WHAT TO DO :: Nothing but the lines from the one that contains "- Azure App Service" to the end of the records should be printed, both ends included, exactly as given.

--- --- ---

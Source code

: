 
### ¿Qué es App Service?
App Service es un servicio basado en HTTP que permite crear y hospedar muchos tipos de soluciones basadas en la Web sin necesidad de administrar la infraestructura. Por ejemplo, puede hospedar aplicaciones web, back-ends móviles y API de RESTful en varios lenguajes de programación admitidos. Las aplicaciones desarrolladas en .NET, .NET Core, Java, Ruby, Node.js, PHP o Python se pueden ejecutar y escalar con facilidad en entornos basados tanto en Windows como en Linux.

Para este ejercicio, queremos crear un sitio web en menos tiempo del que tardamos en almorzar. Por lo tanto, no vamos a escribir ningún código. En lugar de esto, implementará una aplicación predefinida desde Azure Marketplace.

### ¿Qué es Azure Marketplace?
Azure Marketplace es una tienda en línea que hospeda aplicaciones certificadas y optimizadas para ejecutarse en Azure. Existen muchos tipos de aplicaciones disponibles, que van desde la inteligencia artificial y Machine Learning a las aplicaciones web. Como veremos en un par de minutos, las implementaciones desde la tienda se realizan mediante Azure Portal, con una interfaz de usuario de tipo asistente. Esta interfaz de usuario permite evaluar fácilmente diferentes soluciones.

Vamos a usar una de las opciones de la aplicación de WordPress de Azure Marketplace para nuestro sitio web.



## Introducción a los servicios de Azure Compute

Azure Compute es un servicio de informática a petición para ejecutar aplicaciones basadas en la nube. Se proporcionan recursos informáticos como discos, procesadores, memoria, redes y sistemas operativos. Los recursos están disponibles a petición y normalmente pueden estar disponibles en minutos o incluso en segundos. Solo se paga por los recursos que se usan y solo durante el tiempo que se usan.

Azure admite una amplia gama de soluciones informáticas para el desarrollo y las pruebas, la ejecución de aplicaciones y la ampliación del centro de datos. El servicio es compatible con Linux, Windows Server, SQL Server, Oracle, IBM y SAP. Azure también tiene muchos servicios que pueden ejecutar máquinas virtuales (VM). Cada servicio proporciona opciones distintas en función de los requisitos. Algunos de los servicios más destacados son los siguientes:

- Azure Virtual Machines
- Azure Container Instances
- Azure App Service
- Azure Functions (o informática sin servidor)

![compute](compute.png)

--- --- ---

REPLY ::
- Azure App Service
- Azure Functions (o informática sin servidor)

![compute](compute.png)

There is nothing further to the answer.